WHAT IS BEING ASKED: From the records below, count the lines holding the string "instagram". Only the number is wanted.

PROVIDED DATA:
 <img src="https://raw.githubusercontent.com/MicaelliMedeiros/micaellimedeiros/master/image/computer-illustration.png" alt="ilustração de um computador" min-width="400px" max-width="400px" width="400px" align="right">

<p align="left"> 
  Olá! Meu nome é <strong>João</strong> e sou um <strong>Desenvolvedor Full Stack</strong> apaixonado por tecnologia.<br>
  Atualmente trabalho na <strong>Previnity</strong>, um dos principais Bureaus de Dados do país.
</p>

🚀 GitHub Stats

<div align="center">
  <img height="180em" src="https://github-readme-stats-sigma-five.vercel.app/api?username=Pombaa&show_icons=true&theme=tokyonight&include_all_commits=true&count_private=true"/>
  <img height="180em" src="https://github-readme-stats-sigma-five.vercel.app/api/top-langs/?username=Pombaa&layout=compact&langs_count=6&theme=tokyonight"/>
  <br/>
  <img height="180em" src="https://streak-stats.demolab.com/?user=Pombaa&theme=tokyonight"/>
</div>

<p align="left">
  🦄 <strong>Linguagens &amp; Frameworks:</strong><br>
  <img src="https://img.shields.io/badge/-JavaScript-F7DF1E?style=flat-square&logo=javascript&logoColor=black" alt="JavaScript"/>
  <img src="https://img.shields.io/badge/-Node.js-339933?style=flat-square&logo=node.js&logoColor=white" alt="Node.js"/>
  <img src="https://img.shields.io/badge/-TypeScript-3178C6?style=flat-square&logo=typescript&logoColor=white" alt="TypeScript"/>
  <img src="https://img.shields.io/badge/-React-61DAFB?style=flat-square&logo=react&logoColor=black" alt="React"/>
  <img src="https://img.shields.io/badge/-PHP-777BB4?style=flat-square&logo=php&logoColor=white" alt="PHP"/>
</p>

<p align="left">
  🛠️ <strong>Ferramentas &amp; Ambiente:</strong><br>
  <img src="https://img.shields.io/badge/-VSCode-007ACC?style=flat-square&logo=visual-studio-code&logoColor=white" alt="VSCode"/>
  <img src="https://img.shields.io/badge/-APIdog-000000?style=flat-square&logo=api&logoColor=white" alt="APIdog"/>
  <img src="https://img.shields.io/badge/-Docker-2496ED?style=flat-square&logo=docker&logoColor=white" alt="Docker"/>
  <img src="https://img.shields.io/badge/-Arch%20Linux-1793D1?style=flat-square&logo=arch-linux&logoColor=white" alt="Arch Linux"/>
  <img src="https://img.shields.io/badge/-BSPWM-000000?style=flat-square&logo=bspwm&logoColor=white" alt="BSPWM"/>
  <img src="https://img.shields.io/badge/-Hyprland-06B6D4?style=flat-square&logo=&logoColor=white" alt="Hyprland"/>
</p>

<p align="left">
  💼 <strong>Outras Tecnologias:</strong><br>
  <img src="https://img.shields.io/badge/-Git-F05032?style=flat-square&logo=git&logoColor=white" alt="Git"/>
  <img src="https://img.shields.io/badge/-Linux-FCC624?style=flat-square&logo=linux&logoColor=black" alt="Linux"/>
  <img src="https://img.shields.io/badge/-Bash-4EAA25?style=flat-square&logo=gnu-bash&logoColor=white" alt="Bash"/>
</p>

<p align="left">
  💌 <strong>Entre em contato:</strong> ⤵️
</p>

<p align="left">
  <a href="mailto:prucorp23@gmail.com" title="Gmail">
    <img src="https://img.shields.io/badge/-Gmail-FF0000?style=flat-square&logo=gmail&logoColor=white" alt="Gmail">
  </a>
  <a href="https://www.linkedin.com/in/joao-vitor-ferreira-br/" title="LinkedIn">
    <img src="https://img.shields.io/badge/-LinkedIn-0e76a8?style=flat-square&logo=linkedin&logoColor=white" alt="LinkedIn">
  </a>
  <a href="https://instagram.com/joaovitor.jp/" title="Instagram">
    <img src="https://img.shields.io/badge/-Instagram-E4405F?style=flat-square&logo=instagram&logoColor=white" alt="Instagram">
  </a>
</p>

RESULT OF THIS EXERCISE: 2